Shades that the author himself should answer. Isn't StackOverflow great :-?

The point of hash functions is that which one you choose doesn't matter, as long as it distributes input values evenly across a large number of buckets. You need a hash function that can be applied to the entire tree; the usual technique for such is to serialize the tree in any way possible (say, by an in-order tree visit) and then apply the hash function to the stream of values (tree nodes) this produces. (This idea is from the compiler literature on detecting common subexpressions, which was the inspiration for the original CloneDR). If this isn't clear, you need to spend more energy understanding how hash functions are applied to complex data structures. Wikipedia on hashing is a good place to start; if that's not enough, you need to find a book on algorithms and study up.

What you feed to the hash function is up to you. The point I made in the paper is that you can compute hash functions that ignore the identifier leaves of an AST, which will cause trees having the same identical structure but different identifiers to hash to the same bucket. Thus, trees which are similar modulo identifiers are easily matched, beause they occur in the same hash bucket.

Of course, there's a lot more to the whole clone detection algorithm that just matching trees modulo identifiers. You need to worry about matching parameterized sequences (which is sort of the big point in the paper), reporting the results, and of course you need a high-quality language parser for whatever language you care to apply this to.

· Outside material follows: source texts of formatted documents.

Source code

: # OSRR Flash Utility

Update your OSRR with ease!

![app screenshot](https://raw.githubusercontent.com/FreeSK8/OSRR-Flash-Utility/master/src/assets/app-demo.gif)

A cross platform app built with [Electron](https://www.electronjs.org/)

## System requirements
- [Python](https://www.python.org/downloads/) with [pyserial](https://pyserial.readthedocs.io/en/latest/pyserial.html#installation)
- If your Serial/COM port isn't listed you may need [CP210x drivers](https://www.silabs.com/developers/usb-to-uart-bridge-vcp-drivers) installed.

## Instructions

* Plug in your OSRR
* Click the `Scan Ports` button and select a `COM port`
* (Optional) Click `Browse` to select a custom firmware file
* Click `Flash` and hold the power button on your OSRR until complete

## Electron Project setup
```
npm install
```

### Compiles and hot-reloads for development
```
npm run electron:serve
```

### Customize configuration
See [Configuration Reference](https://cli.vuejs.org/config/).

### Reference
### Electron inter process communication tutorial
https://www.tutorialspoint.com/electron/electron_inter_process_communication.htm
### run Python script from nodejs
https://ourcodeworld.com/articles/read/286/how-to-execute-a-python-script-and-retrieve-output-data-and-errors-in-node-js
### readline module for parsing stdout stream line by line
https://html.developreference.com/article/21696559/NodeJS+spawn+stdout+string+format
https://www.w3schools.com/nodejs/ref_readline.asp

You can see results of the CloneDR for a number of different languages.

Answer 2

If you know that two ASTs are "clones" to your human eye you want to make sure they have the same hash value also.

For example, hash every identifier to a constant and every string to another constant to avoid getting tricked by variable renaming, instead of actually using identifier name as material part of hashing.

Or use commutative hashing for expression that are commutative, I.e. make sure a+b and b+a get the same hash value.

Example for arithmetic expressions involving variables, integers, operators and parenthesis:

 hash VariableName = 0x12345678
 hash IntegerConstant = 0xff77ff77
 hash x + y = (hash x) + (hash y)
 hash (x) = (hash x) <<< 13
 hash x * y = (hash x) xor (hash y)

Etc.